Those who do not adhere well to the daily regimen of Baraclude (entecavir) for hepatitis B virus (HBV) have a higher risk of hepatocellular carcinoma (HCC, the most common form of liver cancer), cirrhosis-related complications and death, Healio reports.

Publishing their findings in the American Journal of Gastroenterology, researchers conducted a longitudinal observational study between January 2007 and January 2017 of 894 people with HBV who had not yet been treated for the virus before starting Baraclude.
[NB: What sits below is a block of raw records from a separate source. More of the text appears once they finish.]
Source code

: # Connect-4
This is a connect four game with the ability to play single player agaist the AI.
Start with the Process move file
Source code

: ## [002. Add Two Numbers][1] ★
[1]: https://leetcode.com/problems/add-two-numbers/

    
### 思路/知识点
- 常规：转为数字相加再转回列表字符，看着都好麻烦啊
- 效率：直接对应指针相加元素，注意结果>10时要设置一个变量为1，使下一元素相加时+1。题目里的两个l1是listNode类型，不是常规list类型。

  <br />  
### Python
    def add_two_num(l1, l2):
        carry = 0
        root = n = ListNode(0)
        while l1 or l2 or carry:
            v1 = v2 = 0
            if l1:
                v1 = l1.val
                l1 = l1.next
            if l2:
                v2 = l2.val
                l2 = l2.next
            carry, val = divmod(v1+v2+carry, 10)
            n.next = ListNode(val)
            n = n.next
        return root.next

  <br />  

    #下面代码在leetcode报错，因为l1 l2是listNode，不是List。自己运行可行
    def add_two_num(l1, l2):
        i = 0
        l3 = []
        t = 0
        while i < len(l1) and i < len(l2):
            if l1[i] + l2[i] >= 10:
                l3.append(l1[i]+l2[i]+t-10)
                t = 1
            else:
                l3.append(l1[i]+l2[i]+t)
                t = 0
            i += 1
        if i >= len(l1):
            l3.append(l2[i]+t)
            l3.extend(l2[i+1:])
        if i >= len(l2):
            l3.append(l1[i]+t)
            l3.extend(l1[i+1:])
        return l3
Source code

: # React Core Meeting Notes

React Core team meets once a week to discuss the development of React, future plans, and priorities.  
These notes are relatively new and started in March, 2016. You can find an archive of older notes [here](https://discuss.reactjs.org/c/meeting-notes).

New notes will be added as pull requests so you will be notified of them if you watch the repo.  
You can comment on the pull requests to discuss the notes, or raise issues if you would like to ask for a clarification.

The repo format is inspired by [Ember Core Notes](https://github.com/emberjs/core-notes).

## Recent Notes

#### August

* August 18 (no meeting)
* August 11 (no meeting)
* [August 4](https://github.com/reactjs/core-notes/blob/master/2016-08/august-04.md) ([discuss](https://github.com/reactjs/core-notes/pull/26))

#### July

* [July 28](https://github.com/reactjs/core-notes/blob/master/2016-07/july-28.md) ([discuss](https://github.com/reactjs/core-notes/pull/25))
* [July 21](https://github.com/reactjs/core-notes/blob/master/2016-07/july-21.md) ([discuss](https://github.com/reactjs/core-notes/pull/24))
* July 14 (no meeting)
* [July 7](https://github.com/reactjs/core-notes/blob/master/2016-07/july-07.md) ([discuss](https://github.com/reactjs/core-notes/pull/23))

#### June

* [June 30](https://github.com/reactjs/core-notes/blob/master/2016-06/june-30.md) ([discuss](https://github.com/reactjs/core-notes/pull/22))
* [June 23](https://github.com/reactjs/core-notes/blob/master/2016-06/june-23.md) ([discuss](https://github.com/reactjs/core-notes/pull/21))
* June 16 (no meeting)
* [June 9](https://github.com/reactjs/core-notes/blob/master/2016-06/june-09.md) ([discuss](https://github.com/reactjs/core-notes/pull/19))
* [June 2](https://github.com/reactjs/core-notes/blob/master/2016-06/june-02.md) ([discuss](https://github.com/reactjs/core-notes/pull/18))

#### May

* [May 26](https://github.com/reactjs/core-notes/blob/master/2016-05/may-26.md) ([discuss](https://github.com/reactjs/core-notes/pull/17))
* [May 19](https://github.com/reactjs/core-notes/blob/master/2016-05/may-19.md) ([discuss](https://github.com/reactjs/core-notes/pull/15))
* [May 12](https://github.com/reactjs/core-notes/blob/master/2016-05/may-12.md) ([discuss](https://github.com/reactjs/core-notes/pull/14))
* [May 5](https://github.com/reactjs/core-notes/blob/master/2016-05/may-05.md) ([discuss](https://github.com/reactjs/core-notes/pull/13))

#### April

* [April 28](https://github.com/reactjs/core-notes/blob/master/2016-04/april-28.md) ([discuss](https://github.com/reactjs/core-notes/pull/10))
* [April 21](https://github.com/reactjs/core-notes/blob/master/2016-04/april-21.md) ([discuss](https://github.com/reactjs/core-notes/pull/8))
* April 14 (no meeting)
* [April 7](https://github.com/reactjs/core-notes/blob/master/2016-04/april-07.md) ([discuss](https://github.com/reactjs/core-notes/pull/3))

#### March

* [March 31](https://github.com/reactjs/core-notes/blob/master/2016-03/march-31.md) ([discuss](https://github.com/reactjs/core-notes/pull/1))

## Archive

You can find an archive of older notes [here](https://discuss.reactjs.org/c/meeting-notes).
The median follow-up time was 5.4 years.

A total of 296 of the participants maintained what the study qualified as good adherence, taking 90 percent or more of their daily Baraclude doses, while of the 617 people who had poor adherence, or less than 90 percent, 94 adhered at a rate below 70 percent.
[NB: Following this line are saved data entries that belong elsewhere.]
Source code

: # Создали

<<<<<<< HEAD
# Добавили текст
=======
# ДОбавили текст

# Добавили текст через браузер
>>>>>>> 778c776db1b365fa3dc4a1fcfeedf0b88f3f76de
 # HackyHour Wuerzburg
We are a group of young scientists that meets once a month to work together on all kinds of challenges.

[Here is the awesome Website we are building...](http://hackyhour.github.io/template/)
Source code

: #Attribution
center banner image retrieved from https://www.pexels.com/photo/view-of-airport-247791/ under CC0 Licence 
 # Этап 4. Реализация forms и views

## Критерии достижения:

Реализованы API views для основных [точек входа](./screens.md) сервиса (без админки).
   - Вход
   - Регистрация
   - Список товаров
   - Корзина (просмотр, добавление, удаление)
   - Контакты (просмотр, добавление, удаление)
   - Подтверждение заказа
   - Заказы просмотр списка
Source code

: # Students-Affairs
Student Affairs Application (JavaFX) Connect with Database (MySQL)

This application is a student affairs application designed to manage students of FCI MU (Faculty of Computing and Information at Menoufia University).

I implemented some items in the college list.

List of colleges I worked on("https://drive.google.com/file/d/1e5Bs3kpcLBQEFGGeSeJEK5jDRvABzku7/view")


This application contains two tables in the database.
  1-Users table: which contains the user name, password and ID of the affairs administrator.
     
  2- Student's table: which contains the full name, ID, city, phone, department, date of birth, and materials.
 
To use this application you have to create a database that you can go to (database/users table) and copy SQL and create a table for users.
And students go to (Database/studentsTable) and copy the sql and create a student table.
The average adherence rate was 89.1 percent.

Those with poor adherence were 22.4 times more likely to experience virologic breakthrough than those with good adherence.
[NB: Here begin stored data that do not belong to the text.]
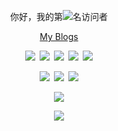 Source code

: <p align="center">你好，我的第<a><img src="https://profile-counter.glitch.me/lemonorangeapple/count.svg" /></a>名访问者</p>

<p align="center"><a href="http://imjcj.eu.org">My Blogs</a></p>
<p></p>
<p align="center"><a><img src="https://img.shields.io/badge/HTML5-E34F26?logo=html5&logoColor=white" /></a>&ensp;<a><img src="https://img.shields.io/badge/C%2B%2B-00599C?logo=c%2B%2B&logoColor=white" /></a>&ensp;<a><img src="https://img.shields.io/badge/Flask-000000?logo=flask&logoColor=white" /></a>&ensp;<a><img src="https://img.shields.io/badge/Bootstrap-563D7C?logo=bootstrap&logoColor=white" /></a>&ensp;<a><img src="https://img.shields.io/badge/Markdown-000000?logo=markdown&logoColor=white" /></a></p>

<p align="center"><a><img src="https://img.shields.io/badge/Cloudflare-F38020?logo=Cloudflare&logoColor=white" /></a>&ensp;<a><img src="https://img.shields.io/badge/Vercel-000000?logo=vercel&logoColor=white" /></a>&ensp;<a><img src="https://img.shields.io/badge/Redis-%23DD0031.svg?logo=redis&logoColor=white" /></a></a></p>

<p align="center"><a><img src="https://github-readme-stats.vercel.app/api/?username=lemonorangeapple&show_icons=true" /></a></p>

<p align="center"><a><img src="https://github-readme-stats.vercel.app/api/top-langs/?username=lemonorangeapple&layout=compact" /></a></p>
After adjusting the data to account for various differences among the participants, the study authors found that compared with those with good adherence, those with poor adherence were 14.3 times more likely to die of liver-related causes, 5 times more likely to die of any cause, 2.9 times more likely to develop liver cancer and 2.9 times more likely to develop cirrhosis-related complications.

After stratifying their analysis by three levels of adherence—rates of less than 70 percent, 70 percent to just below 90 percent and 90 percent or greater—the researchers found that the risk of liver-related health events increased progressively as medication adherence declined. These health risks were especially pronounced among those with cirrhosis.